A free society. A wealthy society. A live and let live society — and at peace with the rest of the world to boot.

Dr. Paul also promised that if he were the president he would never legislate through executive orders, he would never issue “signing statements” which act as an unconstitutional line-item veto, he would never let the government torture, employ the use of secret courts or secret prisons, employ military law or force in the United States, that he would always protect the great writ, habeas corpus, and each and every protection from government defined in the Constitution and its amendments. And he would never take this nation to war unless it was mandated in an official declaration by the Congress.

I believe him.

He said the Ron Paul Revolution was really just the American Revolution and the Texas Revolution – war of independence from Mexico – continued. These were men who believed that patriotism meant defending liberty. They did. Those revolutions live on today in this movement for liberty and peace.
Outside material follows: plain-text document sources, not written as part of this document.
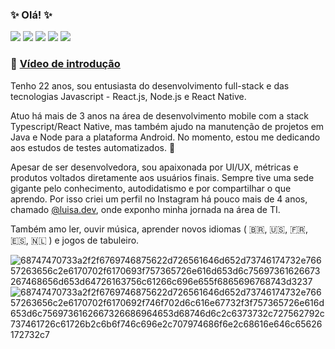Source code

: ### ✨ Olá! ✨
[<img src="https://img.shields.io/badge/website-%236594a5.svg?&style=for-the-badge&logo=librarything&logoColor=white">](https://luisa.dev)
[<img src="https://img.shields.io/badge/instagram-%23E4405F.svg?&style=for-the-badge&logo=instagram&logoColor=white" />](https://instagram.com/luisa.dev)
[<img src="https://img.shields.io/badge/linkedin-%230077B5.svg?&style=for-the-badge&logo=linkedin&logoColor=white" />](https://www.linkedin.com/in/luisabfs/)
[<img src="https://img.shields.io/badge/youtube-%23c4302b.svg?&style=for-the-badge&logo=youtube&logoColor=white%22">](https://youtu.be/GwClERflCVw)
[<img src="https://img.shields.io/badge/duolingo-%2358cc02.svg?&style=for-the-badge&logo=duolingo&logoColor=white">](https://www.duolingo.com/profile/luisabfs)


### 🔗 [Vídeo de introdução](https://youtu.be/GwClERflCVw)

<!-- [<img src="https://img.shields.io/badge/twitch-%239146FF.svg?&style=for-the-badge&logo=twitch&logoColor=white" />](https://www.twitch.tv/luiiy_) -->
<!-- [<img src="https://img.shields.io/badge/twitter-%231DA1F2.svg?&style=for-the-badge&logo=twitter&logoColor=white" />](https://twitter.com) -->
<!-- [<img src="https://img.shields.io/badge/spotify-%231ED760.svg?&style=for-the-badge&logo=spotify&logoColor=white" />](https://open.spotify.com/user/12142458787) -->

Tenho 22 anos, sou entusiasta do desenvolvimento full-stack e das tecnologias Javascript - React.js, Node.js e React Native. 

Atuo há mais de 3 anos na área de desenvolvimento mobile com a stack Typescript/React Native, mas também ajudo na manutenção de projetos em Java e Node para a plataforma Android. No momento, estou me dedicando aos estudos de testes automatizados. :green_heart:

Apesar de ser desenvolvedora, sou apaixonada por UI/UX, métricas e produtos voltados diretamente aos usuários finais. Sempre tive uma sede gigante pelo conhecimento, autodidatismo e por compartilhar o que aprendo. Por isso criei um perfil no Instagram há pouco mais de 4 anos, chamado [@luisa.dev](https://instagram.com/luisa.dev), onde exponho minha jornada na área de TI.

Também amo ler, ouvir música, aprender novos idiomas ( 🇧🇷, :us:, 🇫🇷, :es:, 🇳🇱 ) e jogos de tabuleiro.

<!-- <p>
  <img src="https://github-readme-stats.vercel.app/api?username=luisabfs&theme=dracula&line_height=27">
  <img src="https://github-readme-stats.vercel.app/api/top-langs/?username=luisabfs&hide=html,css,ruby,starlark,kotlin,python,handlebars,shell,objective-c&theme=dracula">
</p> -->

![68747470733a2f2f6769746875622d726561646d652d73746174732e76657263656c2e6170702f6170693f757365726e616d653d6c75697361626673267468656d653d64726163756c61266c696e655f6865696768743d3237](https://user-images.githubusercontent.com/21061462/213342598-18cccd8a-6215-49c1-80da-798e6383ddb8.svg)
![68747470733a2f2f6769746875622d726561646d652d73746174732e76657263656c2e6170702f6170692f746f702d6c616e67732f3f757365726e616d653d6c7569736162667326686964653d68746d6c2c6373732c727562792c737461726c61726b2c6b6f746c696e2c707974686f6e2c68616e646c65626172732c7](https://user-images.githubusercontent.com/21061462/213342605-50e69155-9c62-4c8b-83e6-83548d0f5560.svg)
Speaking of liberty and peace, Dr. Paul also said you can’t have liberty without peace. It is in wartime that the state truly comes into its own and violates individual rights with impunity. Where war is waged against us, war may be necessary to protect liberty, but when we start wars and occupy the world, our liberties become threatened by those sworn to protect them. And you should never sacrifice liberty for security. The trade-off is not worth it, Paul said, because you have to have liberty to provide security in the first place and without liberty, what’s to secure?

Paul also bragged that Republicans, Democrats, liberals, conservatives, libertarians and “even a few anarchists” have joined the Revolution.

Oh yeah, and as an aside when talking about how government shouldn’t interfere, Paul mentioned a bit about “what life is all about”: Trying your best to strive for virtue and honesty – stuff like that.

It will be my last vote and I will be proud to cast it for Dr. Ron Paul – best congressman ever.